• [Information supplied]
↓↓↓

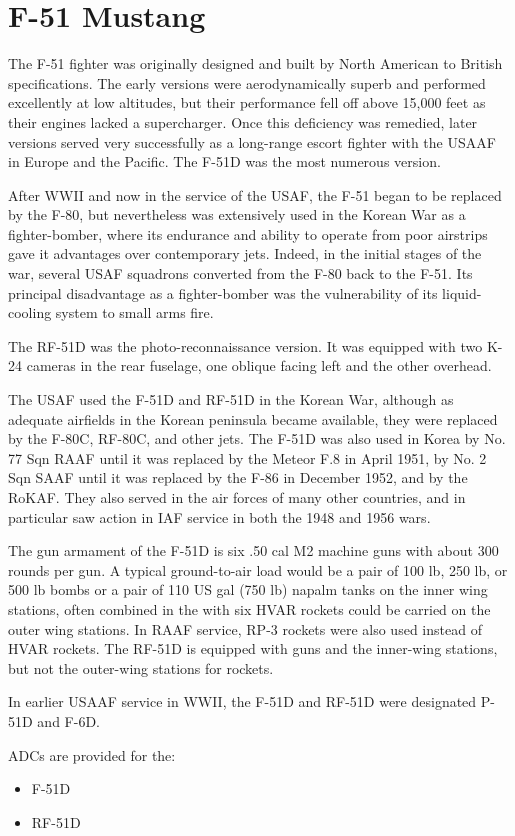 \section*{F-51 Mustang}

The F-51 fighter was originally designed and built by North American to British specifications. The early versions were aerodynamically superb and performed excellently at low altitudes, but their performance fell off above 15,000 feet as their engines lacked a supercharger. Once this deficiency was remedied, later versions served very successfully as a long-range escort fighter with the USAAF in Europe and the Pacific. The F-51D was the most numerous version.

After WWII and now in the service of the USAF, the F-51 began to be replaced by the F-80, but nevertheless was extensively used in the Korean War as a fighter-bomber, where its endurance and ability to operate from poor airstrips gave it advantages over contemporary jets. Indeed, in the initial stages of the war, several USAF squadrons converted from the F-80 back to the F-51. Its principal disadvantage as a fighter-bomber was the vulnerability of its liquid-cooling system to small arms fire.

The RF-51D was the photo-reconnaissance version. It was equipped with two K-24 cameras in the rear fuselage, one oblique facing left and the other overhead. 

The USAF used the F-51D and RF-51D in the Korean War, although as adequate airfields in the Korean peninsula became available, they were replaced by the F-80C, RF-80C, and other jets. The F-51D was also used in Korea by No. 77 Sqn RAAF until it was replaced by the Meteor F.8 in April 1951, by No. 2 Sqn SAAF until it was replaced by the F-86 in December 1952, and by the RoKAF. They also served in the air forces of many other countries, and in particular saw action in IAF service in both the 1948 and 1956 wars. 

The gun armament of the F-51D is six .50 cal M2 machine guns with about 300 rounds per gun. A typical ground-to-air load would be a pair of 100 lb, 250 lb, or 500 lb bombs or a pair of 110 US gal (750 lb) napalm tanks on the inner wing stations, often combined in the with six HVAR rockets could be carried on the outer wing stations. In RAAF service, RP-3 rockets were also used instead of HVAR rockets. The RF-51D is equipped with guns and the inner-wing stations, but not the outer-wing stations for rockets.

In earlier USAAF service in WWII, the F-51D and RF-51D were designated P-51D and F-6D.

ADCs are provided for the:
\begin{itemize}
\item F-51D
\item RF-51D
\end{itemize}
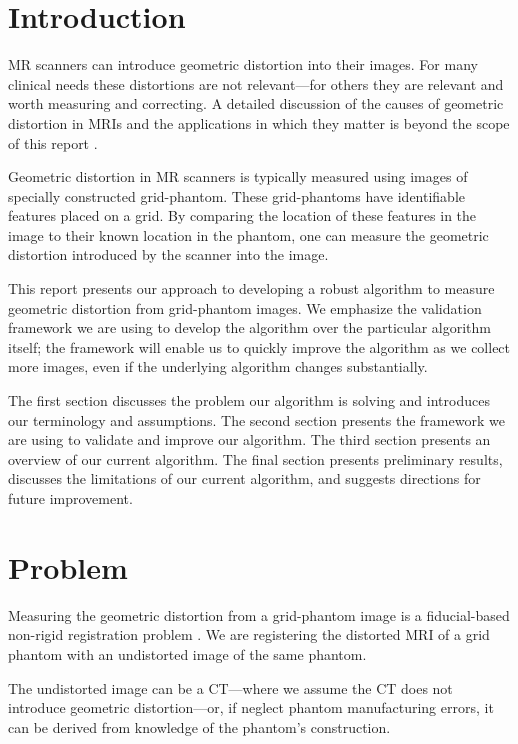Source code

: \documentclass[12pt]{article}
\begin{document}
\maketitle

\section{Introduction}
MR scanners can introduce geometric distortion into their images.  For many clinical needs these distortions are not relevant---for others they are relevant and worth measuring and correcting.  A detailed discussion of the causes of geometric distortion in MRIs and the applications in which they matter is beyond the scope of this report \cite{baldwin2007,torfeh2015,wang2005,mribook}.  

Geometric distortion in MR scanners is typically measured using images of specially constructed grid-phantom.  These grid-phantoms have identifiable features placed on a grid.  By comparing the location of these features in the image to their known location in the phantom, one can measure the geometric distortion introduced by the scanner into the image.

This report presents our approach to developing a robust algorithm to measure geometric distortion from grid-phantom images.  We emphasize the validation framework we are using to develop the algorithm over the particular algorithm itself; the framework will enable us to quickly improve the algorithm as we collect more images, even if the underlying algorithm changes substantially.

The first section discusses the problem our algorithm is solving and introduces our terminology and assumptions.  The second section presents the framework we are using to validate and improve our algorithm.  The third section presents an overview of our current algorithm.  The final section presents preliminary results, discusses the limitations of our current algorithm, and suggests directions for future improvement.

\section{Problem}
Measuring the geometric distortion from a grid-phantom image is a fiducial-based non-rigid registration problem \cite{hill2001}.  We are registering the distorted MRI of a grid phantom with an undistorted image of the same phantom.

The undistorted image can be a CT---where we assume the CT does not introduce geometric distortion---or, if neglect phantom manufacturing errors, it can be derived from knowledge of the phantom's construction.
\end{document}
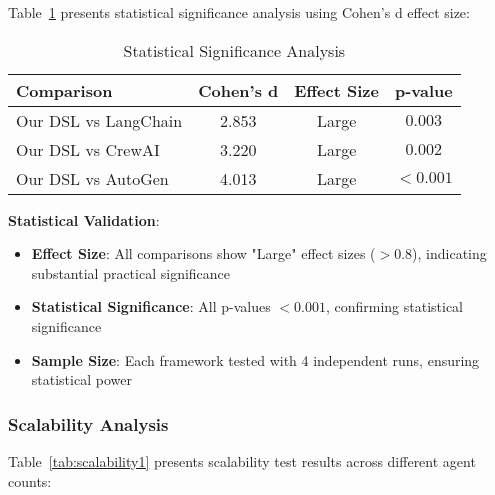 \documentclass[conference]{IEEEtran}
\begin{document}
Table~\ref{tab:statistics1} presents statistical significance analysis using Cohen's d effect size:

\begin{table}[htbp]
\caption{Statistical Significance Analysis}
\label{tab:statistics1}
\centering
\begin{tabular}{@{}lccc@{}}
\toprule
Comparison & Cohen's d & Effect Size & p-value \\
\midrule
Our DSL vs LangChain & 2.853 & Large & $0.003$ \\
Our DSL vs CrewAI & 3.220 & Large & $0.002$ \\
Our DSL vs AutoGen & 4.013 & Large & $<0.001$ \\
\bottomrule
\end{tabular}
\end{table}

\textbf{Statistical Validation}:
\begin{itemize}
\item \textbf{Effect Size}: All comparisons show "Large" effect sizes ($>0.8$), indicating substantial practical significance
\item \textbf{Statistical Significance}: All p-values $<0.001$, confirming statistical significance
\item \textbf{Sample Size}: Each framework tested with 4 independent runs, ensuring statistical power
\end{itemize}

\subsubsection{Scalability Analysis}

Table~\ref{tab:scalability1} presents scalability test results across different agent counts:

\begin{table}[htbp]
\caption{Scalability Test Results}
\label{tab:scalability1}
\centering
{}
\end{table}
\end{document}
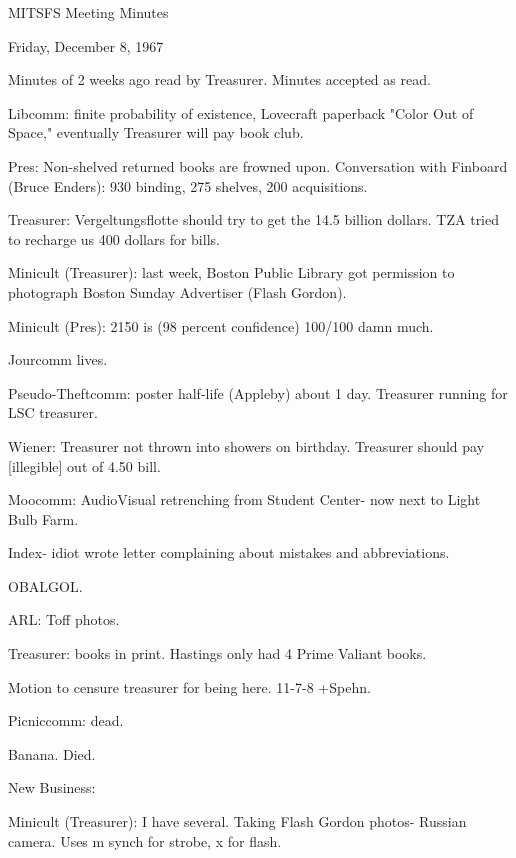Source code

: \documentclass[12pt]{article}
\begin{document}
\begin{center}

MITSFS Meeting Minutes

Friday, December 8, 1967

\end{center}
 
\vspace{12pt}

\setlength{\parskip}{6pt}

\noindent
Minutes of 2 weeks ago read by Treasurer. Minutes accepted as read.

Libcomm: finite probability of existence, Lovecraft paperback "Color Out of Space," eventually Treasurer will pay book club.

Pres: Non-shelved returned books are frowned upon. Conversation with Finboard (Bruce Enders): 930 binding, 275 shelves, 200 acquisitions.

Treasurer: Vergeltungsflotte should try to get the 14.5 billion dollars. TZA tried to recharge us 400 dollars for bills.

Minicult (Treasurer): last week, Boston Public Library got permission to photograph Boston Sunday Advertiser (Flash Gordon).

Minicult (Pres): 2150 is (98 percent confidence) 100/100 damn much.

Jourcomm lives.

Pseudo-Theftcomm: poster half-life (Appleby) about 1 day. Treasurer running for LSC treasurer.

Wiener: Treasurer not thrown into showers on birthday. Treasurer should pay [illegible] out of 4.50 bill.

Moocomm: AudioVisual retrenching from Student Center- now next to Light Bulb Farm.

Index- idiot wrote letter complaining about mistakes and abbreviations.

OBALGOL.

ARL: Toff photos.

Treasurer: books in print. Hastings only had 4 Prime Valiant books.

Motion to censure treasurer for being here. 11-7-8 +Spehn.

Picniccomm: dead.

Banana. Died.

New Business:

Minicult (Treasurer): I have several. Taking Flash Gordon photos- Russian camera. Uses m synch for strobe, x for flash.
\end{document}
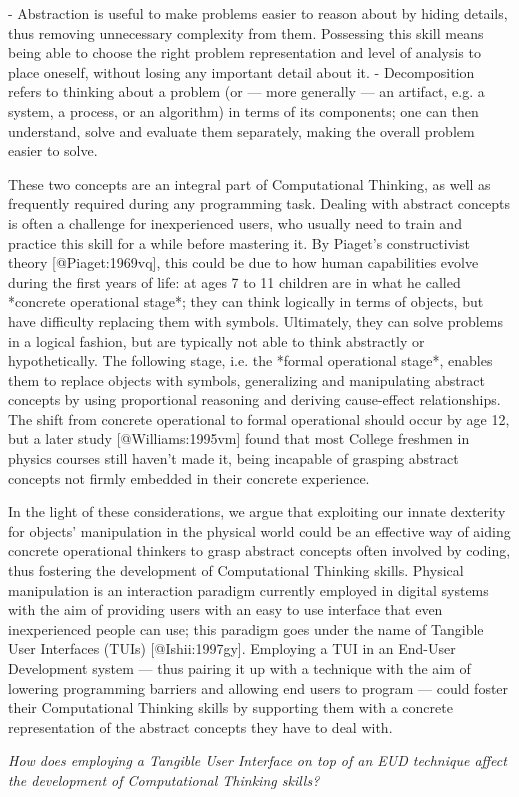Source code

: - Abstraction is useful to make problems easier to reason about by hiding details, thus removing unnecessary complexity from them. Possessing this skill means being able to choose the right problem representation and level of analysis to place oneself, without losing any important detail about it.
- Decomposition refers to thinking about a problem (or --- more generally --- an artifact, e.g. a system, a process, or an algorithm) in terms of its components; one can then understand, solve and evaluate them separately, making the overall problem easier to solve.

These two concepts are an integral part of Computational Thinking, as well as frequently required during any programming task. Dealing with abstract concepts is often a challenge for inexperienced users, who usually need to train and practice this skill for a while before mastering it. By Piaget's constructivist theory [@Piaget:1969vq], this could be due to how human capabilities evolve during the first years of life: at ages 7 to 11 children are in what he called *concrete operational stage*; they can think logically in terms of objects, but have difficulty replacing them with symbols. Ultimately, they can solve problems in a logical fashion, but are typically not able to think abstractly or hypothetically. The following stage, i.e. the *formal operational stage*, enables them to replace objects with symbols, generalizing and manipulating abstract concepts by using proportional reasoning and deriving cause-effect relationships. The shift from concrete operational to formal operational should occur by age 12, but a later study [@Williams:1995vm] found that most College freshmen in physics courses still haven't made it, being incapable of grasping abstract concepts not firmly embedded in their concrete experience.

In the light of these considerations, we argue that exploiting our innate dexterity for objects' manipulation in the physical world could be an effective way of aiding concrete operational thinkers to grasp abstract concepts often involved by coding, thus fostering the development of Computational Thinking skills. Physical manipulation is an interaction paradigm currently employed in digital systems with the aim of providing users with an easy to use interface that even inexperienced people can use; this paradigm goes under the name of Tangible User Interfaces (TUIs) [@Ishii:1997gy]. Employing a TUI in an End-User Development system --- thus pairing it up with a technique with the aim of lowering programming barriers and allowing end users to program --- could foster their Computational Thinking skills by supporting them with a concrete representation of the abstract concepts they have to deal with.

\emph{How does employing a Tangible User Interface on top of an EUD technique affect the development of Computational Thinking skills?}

↑↑↑

• [Problem to solve] Pictures do not belong in the copy. Repeat only the lines from the top of the records through the line containing "The F-51 fighter".

• [Task solution]
 \section*{F-51 Mustang}

The F-51 fighter was originally designed and built by North American to British specifications. The early versions were aerodynamically superb and performed excellently at low altitudes, but their performance fell off above 15,000 feet as their engines lacked a supercharger. Once this deficiency was remedied, later versions served very successfully as a long-range escort fighter with the USAAF in Europe and the Pacific. The F-51D was the most numerous version.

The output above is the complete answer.